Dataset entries
----

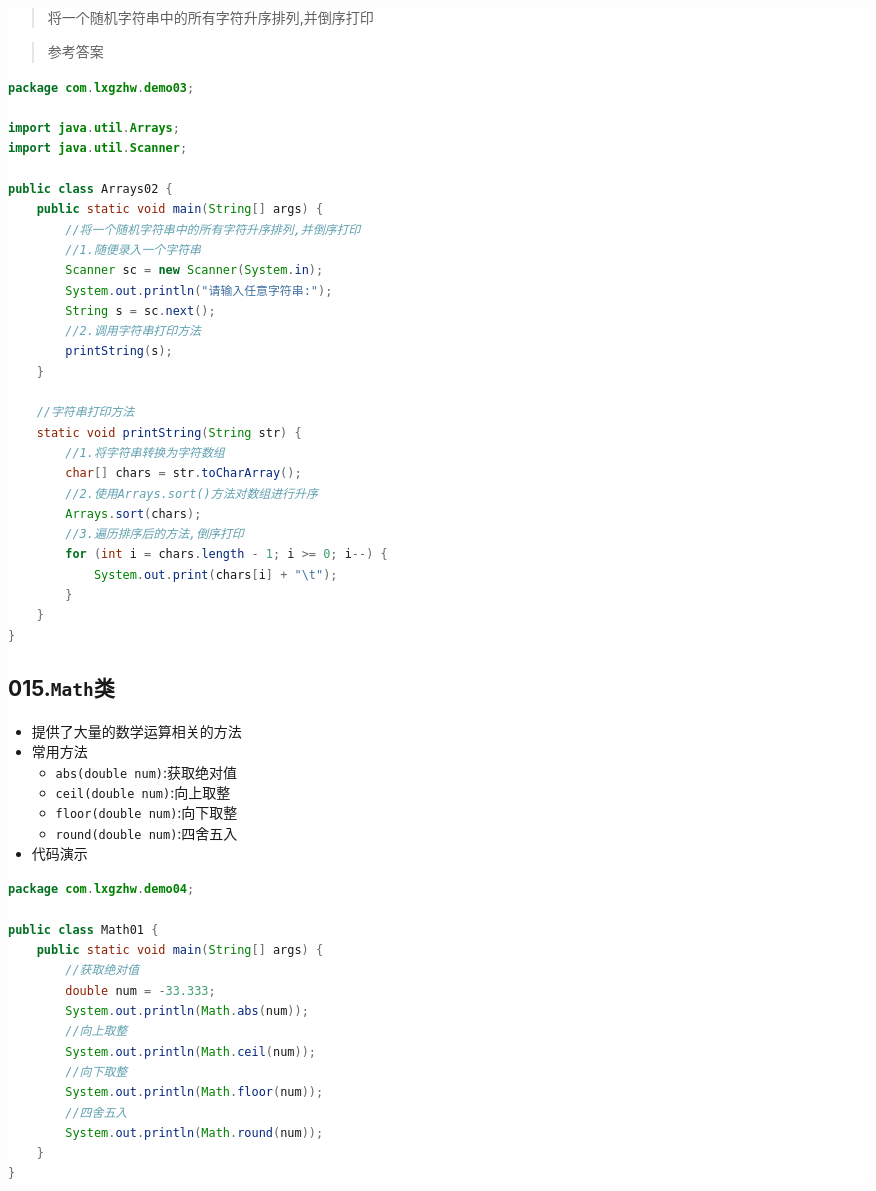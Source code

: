 > 将一个随机字符串中的所有字符升序排列,并倒序打印

> 参考答案

```java
package com.lxgzhw.demo03;

import java.util.Arrays;
import java.util.Scanner;

public class Arrays02 {
    public static void main(String[] args) {
        //将一个随机字符串中的所有字符升序排列,并倒序打印
        //1.随便录入一个字符串
        Scanner sc = new Scanner(System.in);
        System.out.println("请输入任意字符串:");
        String s = sc.next();
        //2.调用字符串打印方法
        printString(s);
    }

    //字符串打印方法
    static void printString(String str) {
        //1.将字符串转换为字符数组
        char[] chars = str.toCharArray();
        //2.使用Arrays.sort()方法对数组进行升序
        Arrays.sort(chars);
        //3.遍历排序后的方法,倒序打印
        for (int i = chars.length - 1; i >= 0; i--) {
            System.out.print(chars[i] + "\t");
        }
    }
}
```



## 015.`Math`类

- 提供了大量的数学运算相关的方法
- 常用方法
  - `abs(double num)`:获取绝对值
  - `ceil(double num)`:向上取整
  - `floor(double num)`:向下取整
  - `round(double num)`:四舍五入
- 代码演示

```java
package com.lxgzhw.demo04;

public class Math01 {
    public static void main(String[] args) {
        //获取绝对值
        double num = -33.333;
        System.out.println(Math.abs(num));
        //向上取整
        System.out.println(Math.ceil(num));
        //向下取整
        System.out.println(Math.floor(num));
        //四舍五入
        System.out.println(Math.round(num));
    }
}
```
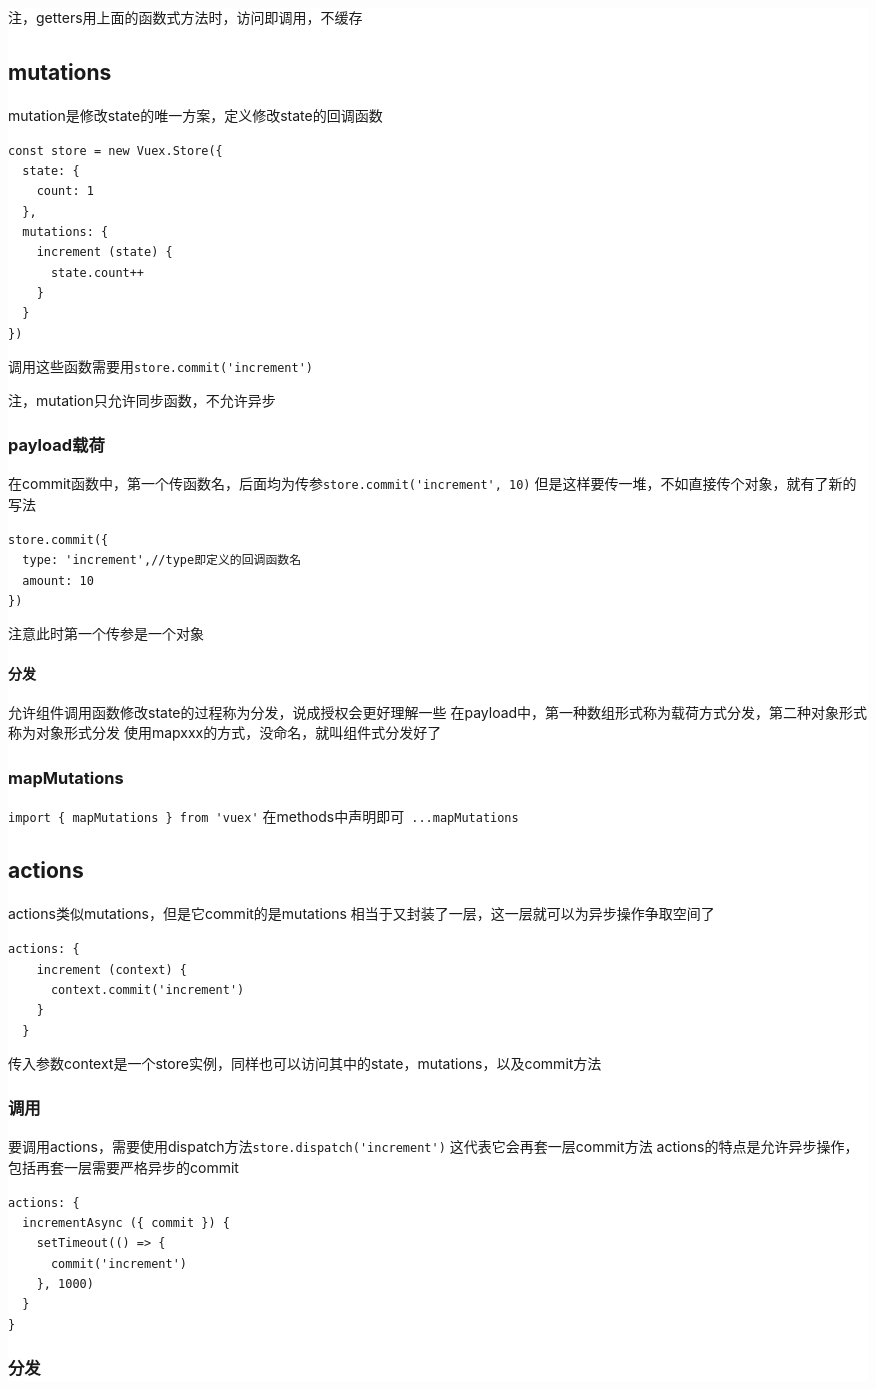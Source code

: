 注，getters用上面的函数式方法时，访问即调用，不缓存
## mutations
mutation是修改state的唯一方案，定义修改state的回调函数
```
const store = new Vuex.Store({
  state: {
    count: 1
  },
  mutations: {
    increment (state) {
      state.count++
    }
  }
})
```
调用这些函数需要用``store.commit('increment')``

注，mutation只允许同步函数，不允许异步
### payload载荷
在commit函数中，第一个传函数名，后面均为传参``store.commit('increment', 10)``
但是这样要传一堆，不如直接传个对象，就有了新的写法
```
store.commit({
  type: 'increment',//type即定义的回调函数名
  amount: 10
})
```
注意此时第一个传参是一个对象
#### 分发
允许组件调用函数修改state的过程称为分发，说成授权会更好理解一些
在payload中，第一种数组形式称为载荷方式分发，第二种对象形式称为对象形式分发
使用mapxxx的方式，没命名，就叫组件式分发好了
### mapMutations
``import { mapMutations } from 'vuex'``
在methods中声明即可`` ...mapMutations``
## actions
actions类似mutations，但是它commit的是mutations
相当于又封装了一层，这一层就可以为异步操作争取空间了
```
actions: {
    increment (context) {
      context.commit('increment')
    }
  }
```
传入参数context是一个store实例，同样也可以访问其中的state，mutations，以及commit方法
### 调用
要调用actions，需要使用dispatch方法``store.dispatch('increment')``
这代表它会再套一层commit方法
actions的特点是允许异步操作，包括再套一层需要严格异步的commit
```
actions: {
  incrementAsync ({ commit }) {
    setTimeout(() => {
      commit('increment')
    }, 1000)
  }
}
```
### 分发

----

WHAT IS REQUIRED:
Would you return the records exactly, keeping out every picture?

THE COMPLETED TASK:
Source code

: > 将一个随机字符串中的所有字符升序排列,并倒序打印

> 参考答案

```java
package com.lxgzhw.demo03;

import java.util.Arrays;
import java.util.Scanner;

public class Arrays02 {
    public static void main(String[] args) {
        //将一个随机字符串中的所有字符升序排列,并倒序打印
        //1.随便录入一个字符串
        Scanner sc = new Scanner(System.in);
        System.out.println("请输入任意字符串:");
        String s = sc.next();
        //2.调用字符串打印方法
        printString(s);
    }

    //字符串打印方法
    static void printString(String str) {
        //1.将字符串转换为字符数组
        char[] chars = str.toCharArray();
        //2.使用Arrays.sort()方法对数组进行升序
        Arrays.sort(chars);
        //3.遍历排序后的方法,倒序打印
        for (int i = chars.length - 1; i >= 0; i--) {
            System.out.print(chars[i] + "\t");
        }
    }
}
```



## 015.`Math`类

- 提供了大量的数学运算相关的方法
- 常用方法
  - `abs(double num)`:获取绝对值
  - `ceil(double num)`:向上取整
  - `floor(double num)`:向下取整
  - `round(double num)`:四舍五入
- 代码演示

```java
package com.lxgzhw.demo04;

public class Math01 {
    public static void main(String[] args) {
        //获取绝对值
        double num = -33.333;
        System.out.println(Math.abs(num));
        //向上取整
        System.out.println(Math.ceil(num));
        //向下取整
        System.out.println(Math.floor(num));
        //四舍五入
        System.out.println(Math.round(num));
    }
}
```
Source code

: 注，getters用上面的函数式方法时，访问即调用，不缓存
## mutations
mutation是修改state的唯一方案，定义修改state的回调函数
```
const store = new Vuex.Store({
  state: {
    count: 1
  },
  mutations: {
    increment (state) {
      state.count++
    }
  }
})
```
调用这些函数需要用``store.commit('increment')``

注，mutation只允许同步函数，不允许异步
### payload载荷
在commit函数中，第一个传函数名，后面均为传参``store.commit('increment', 10)``
但是这样要传一堆，不如直接传个对象，就有了新的写法
```
store.commit({
  type: 'increment',//type即定义的回调函数名
  amount: 10
})
```
注意此时第一个传参是一个对象
#### 分发
允许组件调用函数修改state的过程称为分发，说成授权会更好理解一些
在payload中，第一种数组形式称为载荷方式分发，第二种对象形式称为对象形式分发
使用mapxxx的方式，没命名，就叫组件式分发好了
### mapMutations
``import { mapMutations } from 'vuex'``
在methods中声明即可`` ...mapMutations``
## actions
actions类似mutations，但是它commit的是mutations
相当于又封装了一层，这一层就可以为异步操作争取空间了
```
actions: {
    increment (context) {
      context.commit('increment')
    }
  }
```
传入参数context是一个store实例，同样也可以访问其中的state，mutations，以及commit方法
### 调用
要调用actions，需要使用dispatch方法``store.dispatch('increment')``
这代表它会再套一层commit方法
actions的特点是允许异步操作，包括再套一层需要严格异步的commit
```
actions: {
  incrementAsync ({ commit }) {
    setTimeout(() => {
      commit('increment')
    }, 1000)
  }
}
```
### 分发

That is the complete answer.